De anti-malware oplossing analyseert alle nieuwe bestanden die op het endpoint terecht komen. Denk aan mailings, websites, downloads of USB-devices. Bestanden worden op basis van een signature hash vergeleken met een lokale database van reeds bekende malware. Onbekende bestanden worden ter analyse aangeboden bij het grid-netwerk. Dit gebeurt rechtstreeks bij het netwerk of op de lokaal geïnstalleerde appliance die met dit netwerk in contact staat.

De lokaal geïnstalleerde appliance zorgt ervoor dat er geen vertrouwelijke informatie buiten het bedrijf terecht komt. Het bestand wordt geanalyseerd en uitgevoerd binnen een afgeschermde omgeving, ook wel sandboxing genoemd. Wanneer een bestand is geïnfecteerd met malware, dan is dit uiteraard te laat voor het reeds besmette endpoint. In zo’n situatie kan er nog wel een alarm worden gegenereerd. Zo kan het endpoint snel van het netwerk gehaald worden of in quarantaine worden gezet. De nieuw ontdekte malware wordt direct toegevoegd aan de intelligentie van het grid-netwerk en verspreid naar alle deelnemende clients.
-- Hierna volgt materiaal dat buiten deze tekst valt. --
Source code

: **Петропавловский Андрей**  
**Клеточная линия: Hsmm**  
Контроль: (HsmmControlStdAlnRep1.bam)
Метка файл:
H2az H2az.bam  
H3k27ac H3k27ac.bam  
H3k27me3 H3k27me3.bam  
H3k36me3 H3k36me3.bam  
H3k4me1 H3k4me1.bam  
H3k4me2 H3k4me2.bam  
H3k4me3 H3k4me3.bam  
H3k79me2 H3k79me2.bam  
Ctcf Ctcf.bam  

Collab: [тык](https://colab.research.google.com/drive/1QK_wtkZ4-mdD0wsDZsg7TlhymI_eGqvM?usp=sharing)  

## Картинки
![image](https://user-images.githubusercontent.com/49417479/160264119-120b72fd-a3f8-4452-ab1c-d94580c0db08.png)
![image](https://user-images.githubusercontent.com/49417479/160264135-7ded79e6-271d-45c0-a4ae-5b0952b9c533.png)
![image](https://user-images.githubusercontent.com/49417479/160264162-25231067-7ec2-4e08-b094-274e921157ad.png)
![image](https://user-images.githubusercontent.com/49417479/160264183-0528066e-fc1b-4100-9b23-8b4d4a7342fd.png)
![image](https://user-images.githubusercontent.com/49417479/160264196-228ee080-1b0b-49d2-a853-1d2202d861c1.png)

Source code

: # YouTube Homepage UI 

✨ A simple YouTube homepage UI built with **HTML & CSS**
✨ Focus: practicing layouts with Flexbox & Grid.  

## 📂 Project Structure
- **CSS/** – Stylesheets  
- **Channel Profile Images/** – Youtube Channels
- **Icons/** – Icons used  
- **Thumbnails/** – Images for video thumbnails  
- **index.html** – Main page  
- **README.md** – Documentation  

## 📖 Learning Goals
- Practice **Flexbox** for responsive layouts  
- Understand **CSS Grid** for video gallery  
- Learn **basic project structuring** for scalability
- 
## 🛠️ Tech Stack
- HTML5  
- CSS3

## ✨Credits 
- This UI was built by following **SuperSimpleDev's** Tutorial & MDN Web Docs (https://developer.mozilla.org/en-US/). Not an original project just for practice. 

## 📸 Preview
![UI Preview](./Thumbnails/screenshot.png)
Deze beveiliging werkt ook met terugwerkende kracht. Als een bestand in eerste instantie geen kwaadaardig gedrag vertoont, maar dit later alsnog blijkt te doen, dan kan er alsnog een alarm gegenereerd worden. Doordat bekend is waar het bestand vandaan komt en op welke endpoints het zich bevindt, kunnen er alsnog maatregelen worden genomen.

De snelheid waarmee anti-malware producten reageren vormen het grote pluspunt in vergelijking met antivirus oplossingen. Anti-malware acteert proactief en antivirus is altijd reactief. Aan de andere kant voeren anti-malware producten meestal geen periodieke scan uit op alle lokale schijven en bestanden. Tevens zijn anti-malware producten vaak duurder dan de traditionele antivirus oplossingen. Indien je echter toch van plan bent om de antivirus oplossing te vervangen en je de kosten van een security breach via malware in ogenschouw neemt, dan is de business case voor een anti-malware oplossing waarschijnlijk snel gemaakt.